A handsome prince would have been dismissed out of hand, he told himself as he waddled happily home, pretending to be Charles Laughton in the Hunchback of Notre Dame. Even someone just reasonable looking would not, he suspected, have found such favour in the
cenote
black eyes—and in the heart?—
of the tender, flawless Isabella. Whereas he—oh, his only rivals were those desperate children rooting amongst the garbage. And if he could help it, she wasn’t going to be seeing any more of them.

*

Nor, in the four days that Isabella spent in Cairo—with her brother and father, her father’s second wife with her two
children
from a previous marriage, an Englishman and Mr and Mrs Rizzuto and son—did she. She would have liked to, he knew; for she was unimpressed by the Pyramids and the Sphinx, though her heart bled for the poor camels who had to give tourists rides all day. ‘Poor things,’ she sighed to Charlie, ‘they must hate it. With all this dust. And with all these people.’ She had to be led—by the hand! (‘Oh, thank you Charlie, you’re so sweet, I don’t know what I’d do without you.’)—out of the museum in Memphis that housed the fallen Statue of Ramses II, because it was too crowded. And she looked, his woodland rose, as if she might wilt for good when he insisted on taking her all round and telling her the history of the step pyramid of Saquaara. In fact, the only things that almost made her enthusiastic were the treasures from Tutankhamen’s tomb and the jewellery shops in the Great Bazaar. These, Charlie saw, she would happily have spent her entire time in Cairo looking at, if she hadn’t been aware that to do so, or just to have expressed the desire to do so, would have denoted a superficial soul: not an attribute she had any intention of possessing. ‘Oh Charlie,’ she murmured, keeping close to him as he guided her down narrow streets and alleys that she found, he saw, disappointingly clean despite the occasional puddle and rotting cauliflower. ‘You know I feel terribly ashamed of being here.
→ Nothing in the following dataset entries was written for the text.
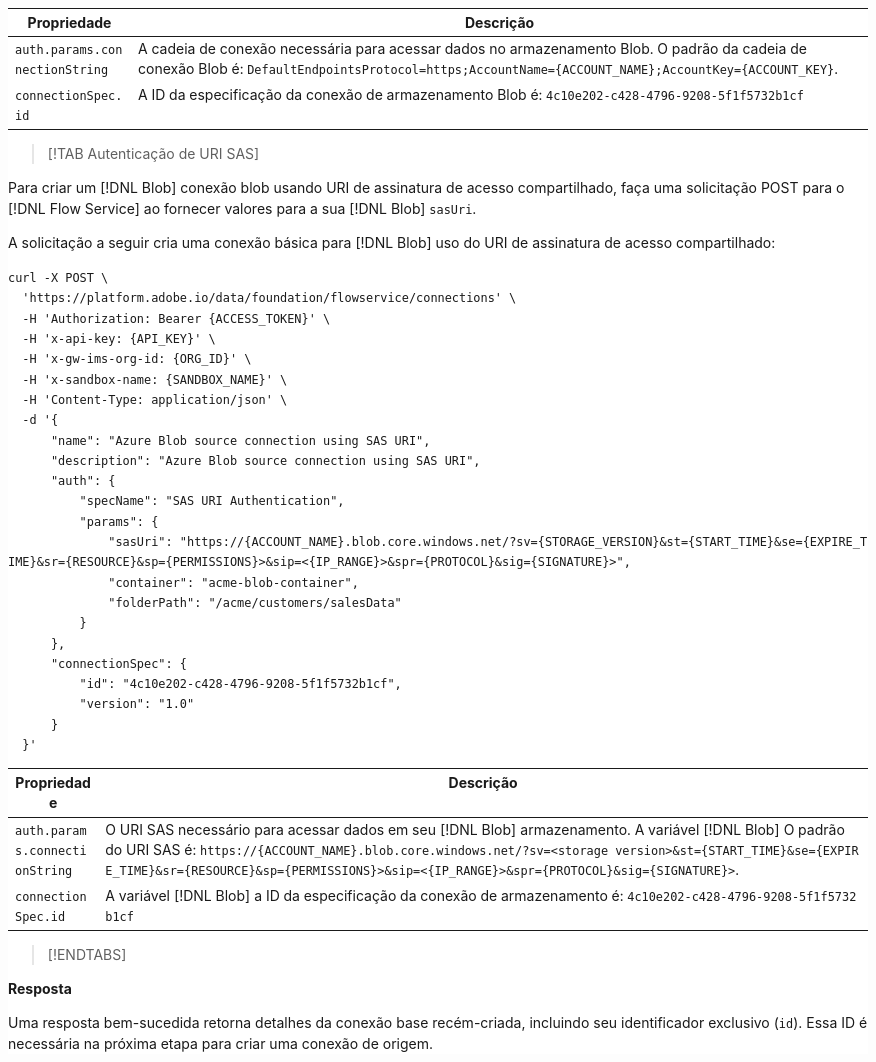 | Propriedade | Descrição |
| -------- | ----------- |
| `auth.params.connectionString` | A cadeia de conexão necessária para acessar dados no armazenamento Blob. O padrão da cadeia de conexão Blob é: `DefaultEndpointsProtocol=https;AccountName={ACCOUNT_NAME};AccountKey={ACCOUNT_KEY}`. |
| `connectionSpec.id` | A ID da especificação da conexão de armazenamento Blob é: `4c10e202-c428-4796-9208-5f1f5732b1cf` |

>[!TAB Autenticação de URI SAS]

Para criar um [!DNL Blob] conexão blob usando URI de assinatura de acesso compartilhado, faça uma solicitação POST para o [!DNL Flow Service] ao fornecer valores para a sua [!DNL Blob] `sasUri`.

A solicitação a seguir cria uma conexão básica para [!DNL Blob] uso do URI de assinatura de acesso compartilhado:

```shell
curl -X POST \
  'https://platform.adobe.io/data/foundation/flowservice/connections' \
  -H 'Authorization: Bearer {ACCESS_TOKEN}' \
  -H 'x-api-key: {API_KEY}' \
  -H 'x-gw-ims-org-id: {ORG_ID}' \
  -H 'x-sandbox-name: {SANDBOX_NAME}' \
  -H 'Content-Type: application/json' \
  -d '{
      "name": "Azure Blob source connection using SAS URI",
      "description": "Azure Blob source connection using SAS URI",
      "auth": {
          "specName": "SAS URI Authentication",
          "params": {
              "sasUri": "https://{ACCOUNT_NAME}.blob.core.windows.net/?sv={STORAGE_VERSION}&st={START_TIME}&se={EXPIRE_TIME}&sr={RESOURCE}&sp={PERMISSIONS}>&sip=<{IP_RANGE}>&spr={PROTOCOL}&sig={SIGNATURE}>",
              "container": "acme-blob-container",
              "folderPath": "/acme/customers/salesData"
          }
      },
      "connectionSpec": {
          "id": "4c10e202-c428-4796-9208-5f1f5732b1cf",
          "version": "1.0"
      }
  }'
```

| Propriedade | Descrição |
| -------- | ----------- |
| `auth.params.connectionString` | O URI SAS necessário para acessar dados em seu [!DNL Blob] armazenamento. A variável [!DNL Blob] O padrão do URI SAS é: `https://{ACCOUNT_NAME}.blob.core.windows.net/?sv=<storage version>&st={START_TIME}&se={EXPIRE_TIME}&sr={RESOURCE}&sp={PERMISSIONS}>&sip=<{IP_RANGE}>&spr={PROTOCOL}&sig={SIGNATURE}>`. |
| `connectionSpec.id` | A variável [!DNL Blob] a ID da especificação da conexão de armazenamento é: `4c10e202-c428-4796-9208-5f1f5732b1cf` |

>[!ENDTABS]

**Resposta**

Uma resposta bem-sucedida retorna detalhes da conexão base recém-criada, incluindo seu identificador exclusivo (`id`). Essa ID é necessária na próxima etapa para criar uma conexão de origem.
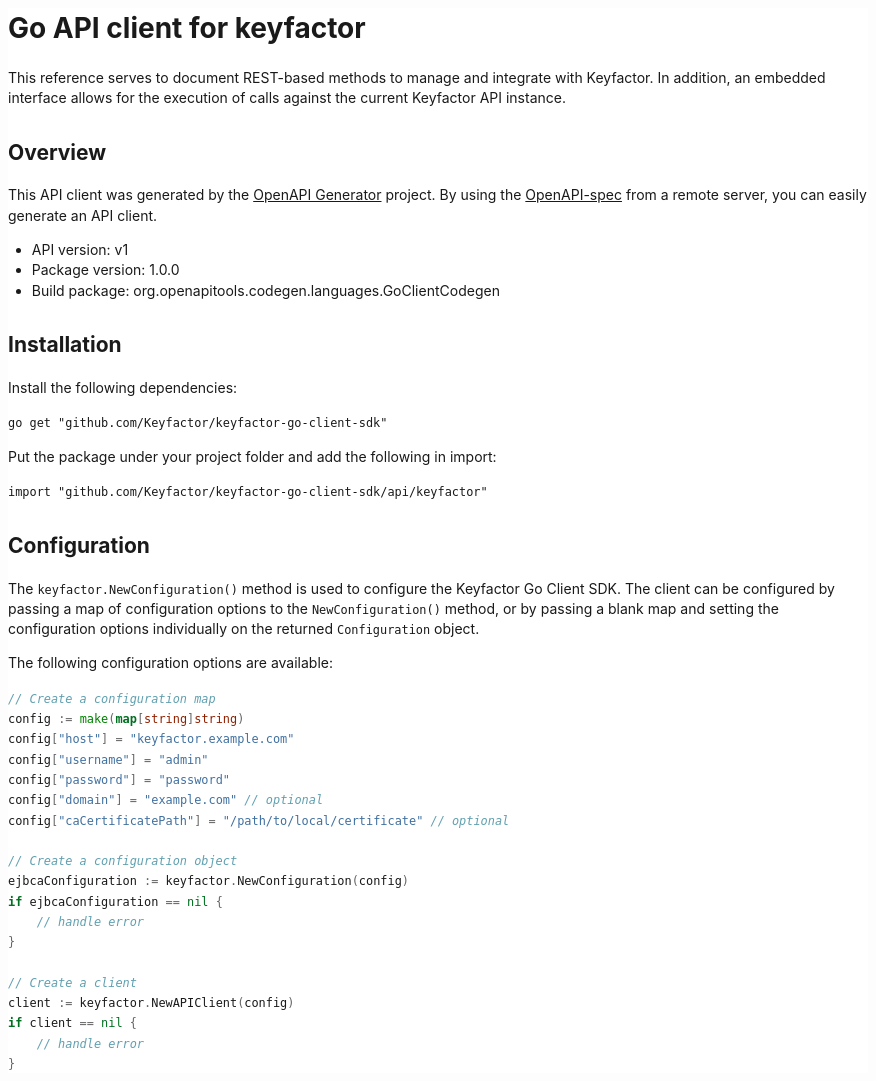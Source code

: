 # Go API client for keyfactor

This reference serves to document REST-based methods to manage and integrate with Keyfactor. In addition, an embedded interface allows for the execution of calls against the current Keyfactor API instance.

## Overview
This API client was generated by the [OpenAPI Generator](https://openapi-generator.tech) project.  By using the [OpenAPI-spec](https://www.openapis.org/) from a remote server, you can easily generate an API client.

- API version: v1
- Package version: 1.0.0
- Build package: org.openapitools.codegen.languages.GoClientCodegen

## Installation

Install the following dependencies:

```shell
go get "github.com/Keyfactor/keyfactor-go-client-sdk"
```

Put the package under your project folder and add the following in import:

```golang
import "github.com/Keyfactor/keyfactor-go-client-sdk/api/keyfactor"
```

## Configuration

The `keyfactor.NewConfiguration()` method is used to configure the Keyfactor Go Client SDK. The client can be configured
by passing a map of configuration options to the `NewConfiguration()` method, or by passing a blank map and setting
the configuration options individually on the returned `Configuration` object.

The following configuration options are available:
```go
// Create a configuration map
config := make(map[string]string)
config["host"] = "keyfactor.example.com"
config["username"] = "admin"
config["password"] = "password"
config["domain"] = "example.com" // optional
config["caCertificatePath"] = "/path/to/local/certificate" // optional

// Create a configuration object
ejbcaConfiguration := keyfactor.NewConfiguration(config)
if ejbcaConfiguration == nil {
    // handle error
}

// Create a client
client := keyfactor.NewAPIClient(config)
if client == nil {
    // handle error
}
```
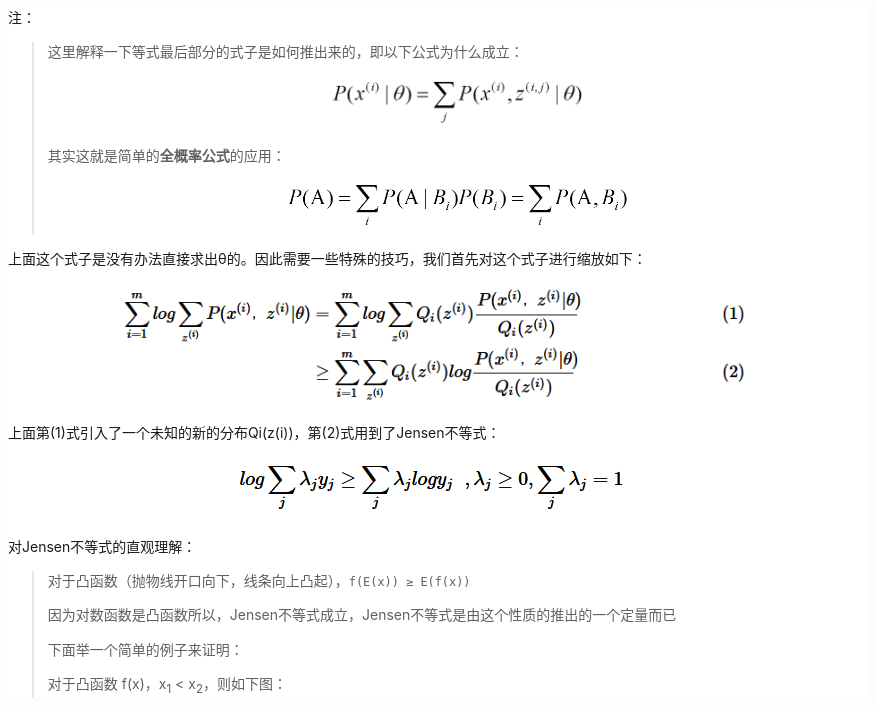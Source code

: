注：

> 这里解释一下等式最后部分的式子是如何推出来的，即以下公式为什么成立：
> 
> <p align="center"><img src=./picture/EM-Algorithm-math-derivation-3.png height=50 />
> 
> 其实这就是简单的**全概率公式**的应用：
> 
> <p align="center"><img src=./picture/EM-Algorithm-math-derivation-4.png height=50 />

上面这个式子是没有办法直接求出θ的。因此需要一些特殊的技巧，我们首先对这个式子进行缩放如下：

<p align="center"><img src=./picture/EM-Algorithm-math-derivation-5.png height=120 />

上面第(1)式引入了一个未知的新的分布Qi(z(i))，第(2)式用到了Jensen不等式：

<p align="center"><img src=./picture/EM-Algorithm-math-derivation-6.png height=60 />

对Jensen不等式的直观理解：

> 对于凸函数（抛物线开口向下，线条向上凸起），`f(E(x)) ≥ E(f(x))`
> 
> 因为对数函数是凸函数所以，Jensen不等式成立，Jensen不等式是由这个性质的推出的一个定量而已
> 
> 下面举一个简单的例子来证明：
> 
> 
> 对于凸函数 f(x)，x<sub>1</sub> < x<sub>2</sub>，则如下图：
>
I mean here I am, sixteen years old, in my cashmere jacket and English shoes, with a nice clean hotel to go back to and money in my pocket, whereas most of these people’—nodding nervously in the
direction
of shopkeepers, passers-by and children of various ages—‘look as if they haven’t got anything, or not very much, except their dignity of course … and … if I were in their place I think I’d spit at me.’ A pause. ‘I mean, do you know how much this jacket
cost
? And it isn’t even one hundred per cent cashmere. Though you wouldn’t know it to feel it, would you. Go on. Feel it.’